Suis-je atteint d’une maladie mentale ? Le problème du diagnostic en santé mentale
Pour diagnostiquer une « maladie mentale », les psychiatres ont décidé d’un paradigme de ce qu’est une maladie, des éléments à prendre en compte pour établir un diagnostic, du type de science à utiliser pour établir une classification et de l’utilité de ce diagnostic pour le traitement à mettre en oeuvre.
Comment un diagnostic de « maladie mentale » est-il posé ?
Il existe deux grands manuels mondiaux pour l’établissement des diagnostics psychiatriques. En 1938, l’Organisation mondiale de la santé a créé une section sur les « maladies mentales » dans son manuel de classification internationale des maladies (CIM), cinquième édition. En 1952, l’American Psychiatric Association a créé le Manuel diagnostique et statistique des troubles mentaux (DSM). Tous deux reposent sur des critères médicaux et statistiques, conférant un statut à ce qui est considéré comme une maladie mentale par rapport au paramètre de la maladie physique. C’est le DSM qui a prévalu dans le monde entier.
« Il ne serait pas faux de dire que le DSM est à la fois une cause et un produit de la pensée socialement dominante sur la santé mentale dans une société particulière, l’Occident, à un moment donné. Son évolution au fil des éditions est à la fois la preuve et le moteur des changements survenus dans cette société au fil des ans, tout comme sa diffusion internationale est le signe de la propagation d’un mode de pensée particulier à d’autres cultures et sociétés “1
Les problèmes de la classification des « maladies mentales ».

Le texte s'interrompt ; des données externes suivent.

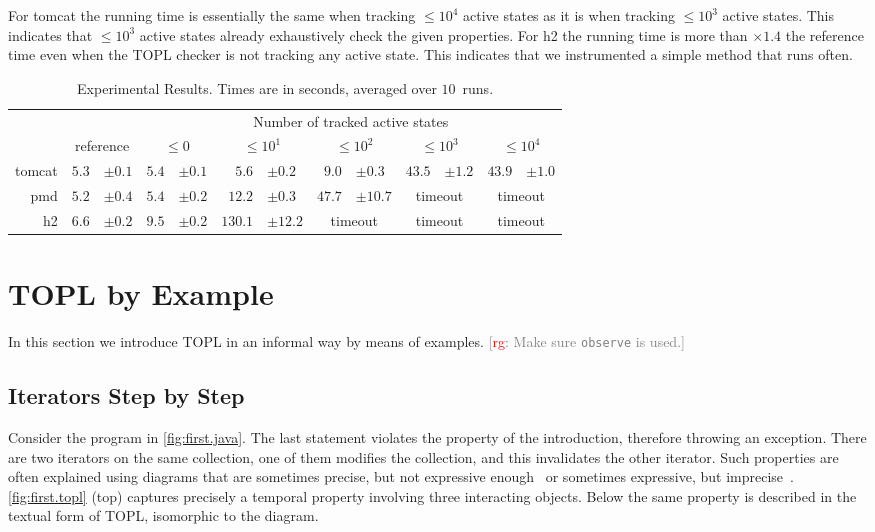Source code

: \documentclass[10pt, preprint]{sigplanconf} %
\newcommand{\noterg}[2]{\textcolor{gray}{[\textcolor{red}{#1}: #2]}}
\newcommand{\rg}[1]{\noterg{rg}{#1}}
\begin{document}
For tomcat the running time is essentially the same when tracking $\le10^4$ active states as it is when tracking $\le10^3$ active states.
This indicates that $\le10^3$ active states already exhaustively check the given properties.
For h2 the running time is more than $\times1.4$ the reference time even when the TOPL checker is not tracking any active state.
This indicates that we instrumented a simple method that runs often.

\begin{table*}[t]\centering
\begin{tabular}{@{}rr@{}lr@{}lr@{}lr@{}lr@{}lr@{}l}
  &&
  & \multicolumn{10}{c}{Number of tracked active states} \\ \cmidrule{4-13}
& \multicolumn{2}{c}{reference}
  &\multicolumn{2}{c}{$\le0$}
  &\multicolumn{2}{c}{$\le10^1$}
  &\multicolumn{2}{c}{$\le10^2$}
  &\multicolumn{2}{c}{$\le10^3$}
  &\multicolumn{2}{c}{$\le10^4$} \\ \midrule
tomcat
  & $5.3$ & $\pm0.1$
  & $5.4$ & $\pm0.1$
  & $5.6$ & $\pm0.2$
  & $9.0$ & $\pm0.3$
  & $43.5$ & $\pm1.2$
  & $43.9$ & $\pm1.0$ \\
pmd
  & $5.2$ & $\pm0.4$
  & $5.4$ & $\pm0.2$
  & $12.2$ & $\pm0.3$
  & $47.7$ & $\pm10.7$
  & \multicolumn{2}{c}{timeout}
  & \multicolumn{2}{c}{timeout}
  \\
h2
  & $6.6$ & $\pm0.2$
  & $9.5$ & $\pm0.2$
  & $130.1$ & $\pm12.2$
  & \multicolumn{2}{c}{timeout}
  & \multicolumn{2}{c}{timeout}
  & \multicolumn{2}{c}{timeout}
  \\
\end{tabular}
\caption{
  Experimental Results.
  Times are in seconds, averaged over $10$~runs.
}\label{table:overhead}
\end{table*}

\section{TOPL by Example} \label{sec:examples} %

In this section we introduce TOPL in an informal way by means of examples.
\rg{Make sure {\tt observe} is used.}

\subsection{Iterators Step by Step} \label{sec:examples.steps} %

Consider the program in \autoref{fig:first.java}. The last statement violates the property of the introduction, therefore throwing an exception.
There are two iterators on the same collection, one of them modifies the collection, and this invalidates the other iterator.
Such properties are often explained using diagrams that are sometimes precise, but not expressive enough~\cite{dblp:journals/scp/FieldGRY05,dblp:conf/issta/FinkYDRG06} or sometimes expressive, but imprecise~\cite{dblp:conf/oopsla/bierhoffa07,dblp:conf/oopsla/naeeml08,dblp:conf/sigsoft/boddenlh08,dblp:conf/ecoop/bierhoffba09}.
\autoref{fig:first.topl} (top)  captures precisely a temporal property involving three interacting objects.
Below the same property is described in the textual form of TOPL, isomorphic to the diagram.
\end{document}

Ce type de classification des « maladies mentales » est actuellement en crise, surtout depuis l’apparition du dernier manuel en date, le DSM V. L’un des problèmes qu’il pose est qu’il utilise le même outil de diagnostic pour assimiler la souffrance subjective à la maladie physique, à la différence près qu’il fonde son diagnostic « mental » uniquement sur les symptômes exprimés par le malade ou ses aidants et connaissances et sur leur persistance. Les seuls tests physiques qu’un psychiatre peut demander visent à exclure toute cause biologique. Bien qu’elle fonde son diagnostic sur des symptômes subjectifs, elle présente le problème majeur de l’association de certains médicaments à certaines maladies, comme une formule de guérison médicamenteuse qui s’avère insuffisante pour répondre à la subjectivité humaine. Il est également problématique de se présenter comme une science vérifiée. On donne à ce manuel le statut de vérité, sans justifier les bases théoriques, philosophiques, contextuelles et historiques sur lesquelles il repose. Les études interculturelles réalisées montrent qu’il n’y a pas et qu’il ne peut y avoir de catégories universelles pour l’expérience subjective. Cependant, cette classification a une prétention à l’universalisation, puisqu’elle ne justifie pas les paradigmes qui la soutiennent et la présentent comme une avancée scientifique.
Les « maladies mentales » ont-elles une cause biologique ?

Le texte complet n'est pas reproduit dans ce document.